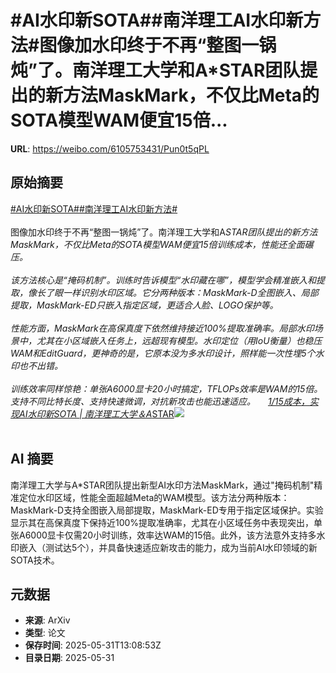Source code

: # #AI水印新SOTA##南洋理工AI水印新方法#图像加水印终于不再“整图一锅炖”了。南洋理工大学和A*STAR团队提出的新方法MaskMark，不仅比Meta的SOTA模型WAM便宜15倍...

**URL**: https://weibo.com/6105753431/Pun0t5qPL

## 原始摘要

<a href="https://m.weibo.cn/search?containerid=231522type%3D1%26t%3D10%26q%3D%23AI%E6%B0%B4%E5%8D%B0%E6%96%B0SOTA%23&amp;extparam=%23AI%E6%B0%B4%E5%8D%B0%E6%96%B0SOTA%23" data-hide=""><span class="surl-text">#AI水印新SOTA#</span></a><a href="https://m.weibo.cn/search?containerid=231522type%3D1%26t%3D10%26q%3D%23%E5%8D%97%E6%B4%8B%E7%90%86%E5%B7%A5AI%E6%B0%B4%E5%8D%B0%E6%96%B0%E6%96%B9%E6%B3%95%23&amp;extparam=%23%E5%8D%97%E6%B4%8B%E7%90%86%E5%B7%A5AI%E6%B0%B4%E5%8D%B0%E6%96%B0%E6%96%B9%E6%B3%95%23" data-hide=""><span class="surl-text">#南洋理工AI水印新方法#</span></a><br><br>图像加水印终于不再“整图一锅炖”了。南洋理工大学和A*STAR团队提出的新方法MaskMark，不仅比Meta的SOTA模型WAM便宜15倍训练成本，性能还全面碾压。<br><br>该方法核心是“掩码机制”。训练时告诉模型“水印藏在哪”，模型学会精准嵌入和提取，像长了眼一样识别水印区域。它分两种版本：MaskMark-D全图嵌入、局部提取，MaskMark-ED只嵌入指定区域，更适合人脸、LOGO保护等。<br><br>性能方面，MaskMark在高保真度下依然维持接近100%提取准确率。局部水印场景中，尤其在小区域嵌入任务上，远超现有模型。水印定位（用IoU衡量）也稳压WAM和EditGuard，更神奇的是，它原本没为多水印设计，照样能一次性埋5个水印也不出错。<br><br>训练效率同样惊艳：单张A6000显卡20小时搞定，TFLOPs效率是WAM的15倍。支持不同比特长度、支持快速微调，对抗新攻击也能迅速适应。 <a href="https://weibo.com/ttarticle/p/show?id=2309405172382813257787" data-hide=""><span class="url-icon"><img style="width: 1rem;height: 1rem" src="https://h5.sinaimg.cn/upload/2015/09/25/3/timeline_card_small_article_default.png" referrerpolicy="no-referrer"></span><span class="surl-text">1/15成本，实现AI水印新SOTA | 南洋理工大学＆A*STAR</span></a><img style="" src="https://tvax2.sinaimg.cn/large/006Fd7o3ly1i1yp1kwo9nj30jw0b7myl.jpg" referrerpolicy="no-referrer"><br><br>

## AI 摘要

南洋理工大学与A*STAR团队提出新型AI水印方法MaskMark，通过"掩码机制"精准定位水印区域，性能全面超越Meta的WAM模型。该方法分两种版本：MaskMark-D支持全图嵌入局部提取，MaskMark-ED专用于指定区域保护。实验显示其在高保真度下保持近100%提取准确率，尤其在小区域任务中表现突出，单张A6000显卡仅需20小时训练，效率达WAM的15倍。此外，该方法意外支持多水印嵌入（测试达5个），并具备快速适应新攻击的能力，成为当前AI水印领域的新SOTA技术。

## 元数据

- **来源**: ArXiv
- **类型**: 论文
- **保存时间**: 2025-05-31T13:08:53Z
- **目录日期**: 2025-05-31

——————————

#### [Assigned task]
Set the preceding data down again word for word, omitting images.

#### [Completed task]
Source code

: # #AI水印新SOTA##南洋理工AI水印新方法#图像加水印终于不再“整图一锅炖”了。南洋理工大学和A*STAR团队提出的新方法MaskMark，不仅比Meta的SOTA模型WAM便宜15倍...

**URL**: https://weibo.com/6105753431/Pun0t5qPL

## 原始摘要

<a href="https://m.weibo.cn/search?containerid=231522type%3D1%26t%3D10%26q%3D%23AI%E6%B0%B4%E5%8D%B0%E6%96%B0SOTA%23&amp;extparam=%23AI%E6%B0%B4%E5%8D%B0%E6%96%B0SOTA%23" data-hide=""><span class="surl-text">#AI水印新SOTA#</span></a><a href="https://m.weibo.cn/search?containerid=231522type%3D1%26t%3D10%26q%3D%23%E5%8D%97%E6%B4%8B%E7%90%86%E5%B7%A5AI%E6%B0%B4%E5%8D%B0%E6%96%B0%E6%96%B9%E6%B3%95%23&amp;extparam=%23%E5%8D%97%E6%B4%8B%E7%90%86%E5%B7%A5AI%E6%B0%B4%E5%8D%B0%E6%96%B0%E6%96%B9%E6%B3%95%23" data-hide=""><span class="surl-text">#南洋理工AI水印新方法#</span></a><br><br>图像加水印终于不再“整图一锅炖”了。南洋理工大学和A*STAR团队提出的新方法MaskMark，不仅比Meta的SOTA模型WAM便宜15倍训练成本，性能还全面碾压。<br><br>该方法核心是“掩码机制”。训练时告诉模型“水印藏在哪”，模型学会精准嵌入和提取，像长了眼一样识别水印区域。它分两种版本：MaskMark-D全图嵌入、局部提取，MaskMark-ED只嵌入指定区域，更适合人脸、LOGO保护等。<br><br>性能方面，MaskMark在高保真度下依然维持接近100%提取准确率。局部水印场景中，尤其在小区域嵌入任务上，远超现有模型。水印定位（用IoU衡量）也稳压WAM和EditGuard，更神奇的是，它原本没为多水印设计，照样能一次性埋5个水印也不出错。<br><br>训练效率同样惊艳：单张A6000显卡20小时搞定，TFLOPs效率是WAM的15倍。支持不同比特长度、支持快速微调，对抗新攻击也能迅速适应。 <a href="https://weibo.com/ttarticle/p/show?id=2309405172382813257787" data-hide=""><span class="url-icon"><img style="width: 1rem;height: 1rem" src="https://h5.sinaimg.cn/upload/2015/09/25/3/timeline_card_small_article_default.png" referrerpolicy="no-referrer"></span><span class="surl-text">1/15成本，实现AI水印新SOTA | 南洋理工大学＆A*STAR</span></a><img style="" src="https://tvax2.sinaimg.cn/large/006Fd7o3ly1i1yp1kwo9nj30jw0b7myl.jpg" referrerpolicy="no-referrer"><br><br>

## AI 摘要

南洋理工大学与A*STAR团队提出新型AI水印方法MaskMark，通过"掩码机制"精准定位水印区域，性能全面超越Meta的WAM模型。该方法分两种版本：MaskMark-D支持全图嵌入局部提取，MaskMark-ED专用于指定区域保护。实验显示其在高保真度下保持近100%提取准确率，尤其在小区域任务中表现突出，单张A6000显卡仅需20小时训练，效率达WAM的15倍。此外，该方法意外支持多水印嵌入（测试达5个），并具备快速适应新攻击的能力，成为当前AI水印领域的新SOTA技术。

## 元数据

- **来源**: ArXiv
- **类型**: 论文
- **保存时间**: 2025-05-31T13:08:53Z
- **目录日期**: 2025-05-31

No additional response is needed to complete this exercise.